First, a function that will return what will be the 'parent node' to the new node. (This node assumes that the list is being maintained in sorted order by name):
int LIST_FetchParentNodeByName(
LIST_NODE_T *I__head,
const char *I__name,
LIST_NODE_T **_O_parent
)
{
int rCode=0;
LIST_NODE_T *parent = NULL;
LIST_NODE_T *curNode = I__head;
/* Inform the caller of an 'empty list' condition. */
if(NULL == I__head)
{
rCode=ENOENT;
goto CLEANUP;
}
/* Find a node with a payload->name string greater than the I__name string */
while(curNode)
{
if(strcmp(curNode->payload.name, I__name) > 0)
break;
parent = curNode; /* Remember this node. It is the parent of the next node. */
curNode=curNode->next; /* On to the next node. */
}
/* Set the caller's 'parent' pointer. */
if(_O_parent)
*_O_parent = parent;
CLEANUP:
return(rCode);
}
And now, a function that will insert new nodes, keeping the list sorted by name.

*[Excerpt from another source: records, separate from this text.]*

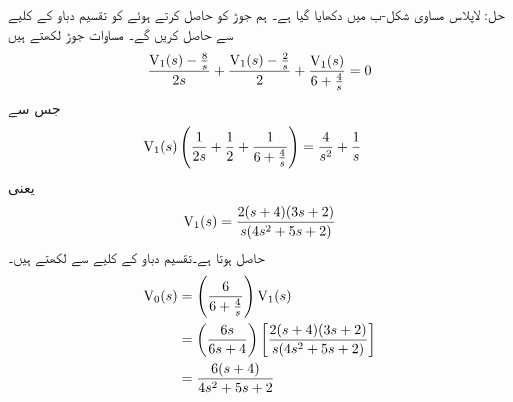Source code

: حل: لاپلاس مساوی شکل-ب میں دکھایا گیا ہے۔ ہم جوڑ  کو حاصل کرتے ہوئے  کو تقسیم دباو کے کلیے سے حاصل کریں گے۔ مساوات جوڑ لکھتے ہیں
\begin{align*}
\frac{{{\textup{V}}}_1(s)-\frac{8}{s}}{2s}+\frac{{{\textup{V}}}_1(s)-\frac{2}{s}}{2}+\frac{{{\textup{V}}}_1(s)}{6+\frac{4}{s}}=0
\end{align*}
جس سے
\begin{align*}
{\ensuremath{{\textup{V}}}}_1(s)\left(\frac{1}{2s}+\frac{1}{2}+\frac{1}{6+\frac{4}{s}}\right)&=\frac{4}{s^2}+\frac{1}{s}
\end{align*}
یعنی
\begin{align*}
{\ensuremath{{\textup{V}}}}_1(s)=\frac{2(s+4)(3s+2)}{s(4s^2+5s+2)}
\end{align*}
حاصل ہوتا ہے۔تقسیم دباو کے کلیے سے  لکھتے ہیں۔
\begin{align*}
{\ensuremath{{\textup{V}}}}_0(s)&=\left(\frac{6}{6+\frac{4}{s}}\right){{\textup{V}}}_1(s)\\
&=\left(\frac{6s}{6s+4}\right)\left[\frac{2(s+4)(3s+2)}{s(4s^2+5s+2)}\right]\\
&=\frac{6(s+4)}{4s^2+5s+2}
\end{align*}

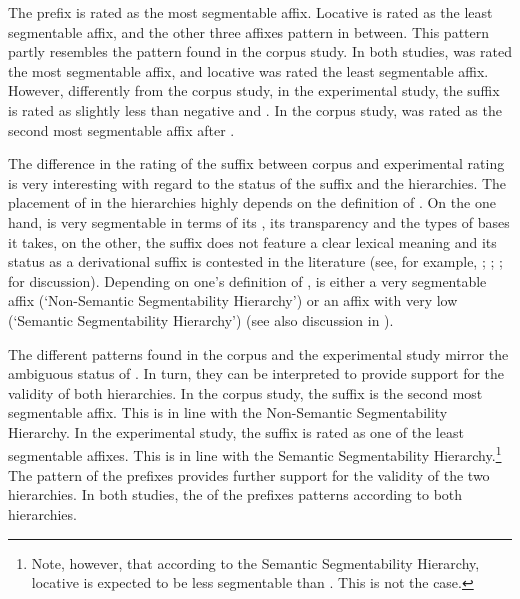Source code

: The prefix  is rated as the most segmentable affix. 
 Locative  is rated as the least segmentable affix, and the other three affixes pattern in between. 
  This pattern partly resembles the pattern found in the corpus study. In both studies,  was rated the most segmentable affix, and locative  was rated the least segmentable affix. 
 However, differently from the corpus study, in the experimental study, the suffix  is rated as slightly less  than negative  and . In the corpus study,  was rated as the second most segmentable affix after .


The difference in the rating of the suffix  between corpus and experimental rating is very interesting with regard to the  status of the suffix and the  hierarchies. The placement of  in the  hierarchies highly depends on the definition of . On the one hand,  is very segmentable in terms of its , its transparency and the types of bases it takes, on the other, the suffix does not feature a clear lexical meaning and its status as a derivational suffix is contested in the literature (see, for example, \citealt{Zwicky.1995}; \citealt{Plag.2003}; \citealt{Giegerich.2012}; \citealt{Bauer.2013} for discussion). Depending on one's definition of ,  is either a very segmentable affix (`Non-Semantic Segmentability Hierarchy') or an affix with very low  (`Semantic Segmentability Hierarchy') (see also discussion in ). 

The different  patterns found in the corpus and the experimental study mirror the ambiguous  status of . In turn, they can be interpreted to provide support for the validity of both  hierarchies. 
In the corpus study, the suffix  is the second most segmentable affix. This is in line with the Non-Semantic Segmentability Hierarchy. 
In the experimental study, the suffix  is rated as one of the least segmentable affixes. This is in line with the Semantic Segmentability Hierarchy.\footnote{Note, however, that according to the Semantic Segmentability Hierarchy, locative  is expected to be less segmentable than . This is not the case. }
The  pattern of the prefixes provides further support for the validity of the two hierarchies. In both studies, the  of the prefixes patterns according to both hierarchies.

int LIST_InsertNodeByName(
LIST_NODE_T **IO_head,
char *I__name,
char *I__desc,
int I__hours,
int I__workordernum
)
{
int rCode=0;
LIST_NODE_T *parent;
LIST_NODE_T *newNode = NULL;
/* Allocate memory for new node (with its payload). */
newNode=malloc(sizeof(*newNode));
if(NULL == newNode)
{
rCode=ENOMEM; /* ENOMEM is defined in errno.h */
fprintf(stderr, "malloc() failed.\n");
goto CLEANUP;
}
/* Initialize the new node's payload. */
snprintf(newNode->payload.name, sizeof(newNode->payload.name), "%s", I__name);
snprintf(newNode->payload.desc, sizeof(newNode->payload.desc), "%s", I__desc);
newNode->payload.hours = I__hours;
newNode->payload.workordernum = I__workordernum;
/* Find the proper place to link this node */
rCode=LIST_FetchParentNodeByName(*IO_head, I__name, &parent);
switch(rCode)
{
case 0:
break;
case ENOENT:
/* Handle empty list condition */
newNode->next = NULL;
*IO_head = newNode;
rCode=0;
goto CLEANUP;
default:
fprintf(stderr, "LIST_FetchParentNodeByName() reports: %d\n", rCode);
goto CLEANUP;
}
Important note: The LIST_FetchParentNodeByName() function will set the parent pointer to the node in the list that is immediately less than the specified I__name; -unless- the head node is greater than the specified I__name. For this special case, LIST_FetchParentNodeByName() will set the parent pointer to NULL.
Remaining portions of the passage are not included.